In the ’50s and ’60s, the cocktail hour as Best describes it was a sacred ritual among many adults. But a cultural shift took place at the end of the ’60s. Cocktail historians such as the renowned David Wondrich often refer to the two decades that followed as the “Dark Ages.” It was a time when mainstream cocktail culture went from being dominated by booze plus a mixer (think screwdrivers or whiskey and Cokes) to sugary, neon-hued fruit bombs like Appletinis, or “shit-tinis” says Best.

And then came Dale Degroff. Aptly nicknamed “King Cocktail,” Degroff began reviving classic cocktails such as Last Words and Aviations in the late ’80s at New York City’s famed Rainbow Room. Today, Degroff is widely credited with laying the groundwork for the current classic cocktail resurgence. By 2000, the movement had garnered legions of devoted bartenders around the country. Atlanta began reaping the benefits in the mid-2000s thanks to dedicated barkeeps such as Best and award-winning mixologist Eric Simpkins, beverage director at the Lawrence.

Earlier this summer, I decided to create a home bar. Unsure of where to begin, I popped over to H&F Bottle Shop and started asking questions. An hour later I had all the ingredients for a Manhattan: rye whiskey, sweet vermouth, angostura bitters. I even sprung for a $25 jar of fancy Luxardo Maraschino cherries. On my way out, the woman behind the counter suggested that if I wanted to know more, I should attend Holeman & Finch’s Academy of Bartending: Bar Basics class.

Each month, Holeman & Finch Beverage Director Melissa Hayes leads a series of cocktail classes from behind the bar of the now iconic local pub. Bar Basics is a super-useful crash course that stemmed from cocktail fans like me asking for advice on how to start a home bar. Held on Saturdays from 11 a.m.-2 p.m., the $100-class includes snacks, lunch, four cocktails, and covers the basics: tools, ingredients, base spirits. It’s pretty much the least you need to know about making drinks to get you comfortable with mixing at home.

The class opens with a brief history of cocktails before Hayes takes you on a guided tour of a bartender’s took kit. You need a measuring device of some sort (usually a jigger with clear measurement markings), a Boston shaker (a tin and mixing glass combo), a long spoon for stirring, and a Hawthorne strainer (the one with a spring).
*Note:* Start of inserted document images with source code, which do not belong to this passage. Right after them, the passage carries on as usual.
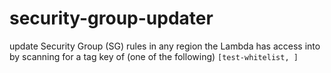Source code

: # security-group-updater
update Security Group (SG) rules in any region the Lambda has access into by scanning for a tag key of (one of the following) `[test-whitelist, ]`
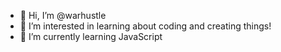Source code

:- 👋 Hi, I’m @warhustle
- 👀 I’m interested in learning about coding and creating things!
- 🌱 I’m currently learning JavaScript



<!---
warhustle/warhustle is a ✨ special ✨ repository because its `README.md` (this file) appears on your GitHub profile.
You can click the Preview link to take a look at your changes.
--->
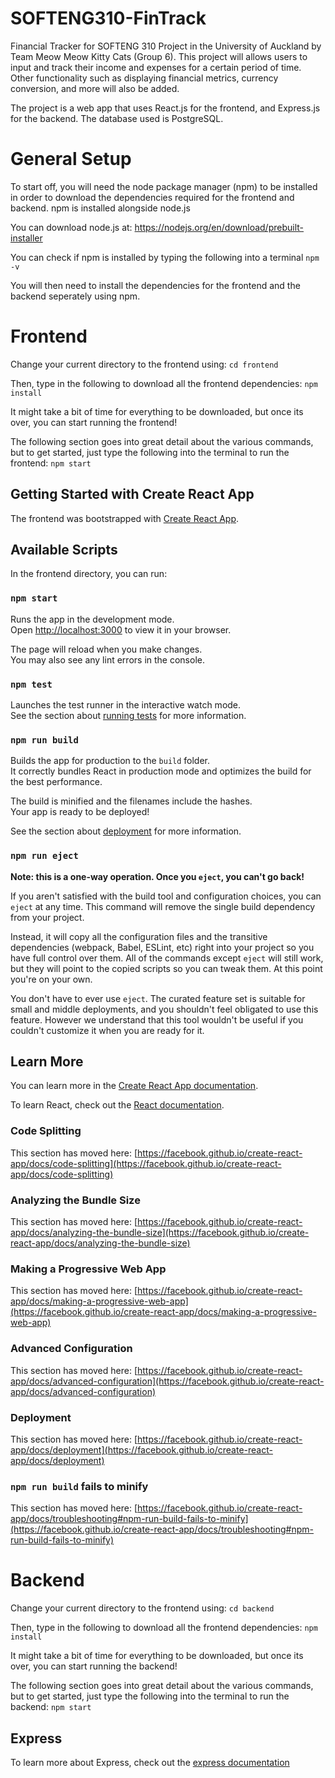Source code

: # SOFTENG310-FinTrack
Financial Tracker for SOFTENG 310 Project in the University of Auckland by Team Meow Meow Kitty Cats (Group 6). This project will allows users to input and track their income and expenses for a certain period of time. Other functionality such as displaying financial metrics, currency conversion, and more will also be added.

The project is a web app that uses React.js for the frontend, and Express.js for the backend. The database used is PostgreSQL.

# General Setup
To start off, you will need the node package manager (npm) to be installed in order to download the dependencies required for the frontend and backend. npm is installed alongside node.js

You can download node.js at: https://nodejs.org/en/download/prebuilt-installer

You can check if npm is installed by typing the following into a terminal
`npm -v`

You will then need to install the dependencies for the frontend and the backend seperately using npm.

# Frontend
Change your current directory to the frontend using:
`cd frontend`

Then, type in the following to download all the frontend dependencies:
`npm install`

It might take a bit of time for everything to be downloaded, but once its over, you can start running the frontend!

The following section goes into great detail about the various commands, but to get started, just type the following into the terminal to run the frontend:
`npm start`

## Getting Started with Create React App

The frontend was bootstrapped with [Create React App](https://github.com/facebook/create-react-app).

## Available Scripts

In the frontend directory, you can run:

### `npm start`

Runs the app in the development mode.\
Open [http://localhost:3000](http://localhost:3000) to view it in your browser.

The page will reload when you make changes.\
You may also see any lint errors in the console.

### `npm test`

Launches the test runner in the interactive watch mode.\
See the section about [running tests](https://facebook.github.io/create-react-app/docs/running-tests) for more information.

### `npm run build`

Builds the app for production to the `build` folder.\
It correctly bundles React in production mode and optimizes the build for the best performance.

The build is minified and the filenames include the hashes.\
Your app is ready to be deployed!

See the section about [deployment](https://facebook.github.io/create-react-app/docs/deployment) for more information.

### `npm run eject`

**Note: this is a one-way operation. Once you `eject`, you can't go back!**

If you aren't satisfied with the build tool and configuration choices, you can `eject` at any time. This command will remove the single build dependency from your project.

Instead, it will copy all the configuration files and the transitive dependencies (webpack, Babel, ESLint, etc) right into your project so you have full control over them. All of the commands except `eject` will still work, but they will point to the copied scripts so you can tweak them. At this point you're on your own.

You don't have to ever use `eject`. The curated feature set is suitable for small and middle deployments, and you shouldn't feel obligated to use this feature. However we understand that this tool wouldn't be useful if you couldn't customize it when you are ready for it.

## Learn More

You can learn more in the [Create React App documentation](https://facebook.github.io/create-react-app/docs/getting-started).

To learn React, check out the [React documentation](https://reactjs.org/).

### Code Splitting

This section has moved here: [https://facebook.github.io/create-react-app/docs/code-splitting](https://facebook.github.io/create-react-app/docs/code-splitting)

### Analyzing the Bundle Size

This section has moved here: [https://facebook.github.io/create-react-app/docs/analyzing-the-bundle-size](https://facebook.github.io/create-react-app/docs/analyzing-the-bundle-size)

### Making a Progressive Web App

This section has moved here: [https://facebook.github.io/create-react-app/docs/making-a-progressive-web-app](https://facebook.github.io/create-react-app/docs/making-a-progressive-web-app)

### Advanced Configuration

This section has moved here: [https://facebook.github.io/create-react-app/docs/advanced-configuration](https://facebook.github.io/create-react-app/docs/advanced-configuration)

### Deployment

This section has moved here: [https://facebook.github.io/create-react-app/docs/deployment](https://facebook.github.io/create-react-app/docs/deployment)

### `npm run build` fails to minify

This section has moved here: [https://facebook.github.io/create-react-app/docs/troubleshooting#npm-run-build-fails-to-minify](https://facebook.github.io/create-react-app/docs/troubleshooting#npm-run-build-fails-to-minify)

# Backend
Change your current directory to the frontend using:
`cd backend`

Then, type in the following to download all the frontend dependencies:
`npm install`

It might take a bit of time for everything to be downloaded, but once its over, you can start running the backend!

The following section goes into great detail about the various commands, but to get started, just type the following into the terminal to run the backend:
`npm start`

## Express
To learn more about Express, check out the [express documentation](https://expressjs.com/en/5x/api.html)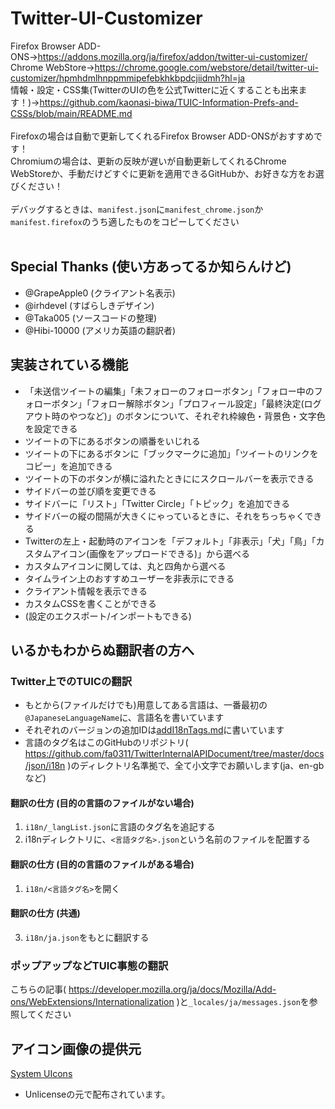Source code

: # Twitter-UI-Customizer
Firefox Browser ADD-ONS→https://addons.mozilla.org/ja/firefox/addon/twitter-ui-customizer/  
Chrome WebStore→https://chrome.google.com/webstore/detail/twitter-ui-customizer/hpmhdmlhnppmmipefebkhkbpdcjiidmh?hl=ja  
情報・設定・CSS集(TwitterのUIの色を公式Twitterに近くすることも出来ます！)→https://github.com/kaonasi-biwa/TUIC-Information-Prefs-and-CSSs/blob/main/README.md  
<br>
Firefoxの場合は自動で更新してくれるFirefox Browser ADD-ONSがおすすめです！  
Chromiumの場合は、更新の反映が遅いが自動更新してくれるChrome WebStoreか、手動だけどすぐに更新を適用できるGitHubか、お好きな方をお選びください！  
<br>
デバッグするときは、`manifest.json`に`manifest_chrome.json`か`manifest.firefox`のうち適したものをコピーしてください  
<br>
## Special Thanks (使い方あってるか知らんけど)
- @GrapeApple0 (クライアント名表示)
- @irhdevel (すばらしきデザイン)
- @Taka005 (ソースコードの整理)
- @Hibi-10000 (アメリカ英語の翻訳者)

## 実装されている機能
- 「未送信ツイートの編集」「未フォローのフォローボタン」「フォロー中のフォローボタン」「フォロー解除ボタン」「プロフィール設定」「最終決定(ログアウト時のやつなど)」のボタンについて、それぞれ枠線色・背景色・文字色を設定できる
- ツイートの下にあるボタンの順番をいじれる
- ツイートの下にあるボタンに「ブックマークに追加」「ツイートのリンクをコピー」を追加できる
- ツイートの下のボタンが横に溢れたときににスクロールバーを表示できる
- サイドバーの並び順を変更できる
- サイドバーに「リスト」「Twitter Circle」「トピック」を追加できる
- サイドバーの縦の間隔が大きくにゃっているときに、それをちっちゃくできる
- Twitterの左上・起動時のアイコンを「デフォルト」「非表示」「犬」「鳥」「カスタムアイコン(画像をアップロードできる)」から選べる
- カスタムアイコンに関しては、丸と四角から選べる
- タイムライン上のおすすめユーザーを非表示にできる
- クライアント情報を表示できる
- カスタムCSSを書くことができる
- (設定のエクスポート/インポートもできる)

## いるかもわからぬ翻訳者の方へ
### Twitter上でのTUICの翻訳
- もとから(ファイルだけでも)用意してある言語は、一番最初の`@JapaneseLanguageName`に、言語名を書いています  
- それぞれのバージョンの追加IDは[addI18nTags.md](./addI18nTags.md)に書いています
- 言語のタグ名はこのGitHubのリポジトリ( https://github.com/fa0311/TwitterInternalAPIDocument/tree/master/docs/json/i18n )のディレクトリ名準拠で、全て小文字でお願いします(ja、en-gbなど)
#### 翻訳の仕方 (目的の言語のファイルがない場合)
1. `i18n/_langList.json`に言語のタグ名を追記する
2. i18nディレクトリに、`<言語タグ名>.json`という名前のファイルを配置する
#### 翻訳の仕方 (目的の言語のファイルがある場合)
1. `i18n/<言語タグ名>`を開く
#### 翻訳の仕方 (共通)
3. `i18n/ja.json`をもとに翻訳する
### ポップアップなどTUIC事態の翻訳
こちらの記事( https://developer.mozilla.org/ja/docs/Mozilla/Add-ons/WebExtensions/Internationalization )と`_locales/ja/messages.json`を参照してください

## アイコン画像の提供元
[System UIcons](https://www.systemuicons.com/)
 - Unlicenseの元で配布されています。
Apart from tools, the other thing you’ll need is booze. Hayes advises on how to best spend your money on a home bar, because it is an investment. She recommends starting with two inexpensive base spirits that you enjoy.

“Gin and whiskey to me are probably the ones that I would go to because gin can be light and summery and refreshing and then whiskey can be sort of moody and dark,” Hayes says. “And then I would decide on maybe one amaro bitter herbal liqueur and one or two cordials flavored liqueurs ... and then maybe one or two bottles of bitters.”

Stocking up on a core of base spirits, or well, doesn’t have to break the bank. The key, Hayes says, is to research recipes you’d like to make and look for ingredients that overlap.

“Especially when you’re mixing,” Simpkins says, “because you might mess up and waste the good stuff until you’re used to mixing with it.”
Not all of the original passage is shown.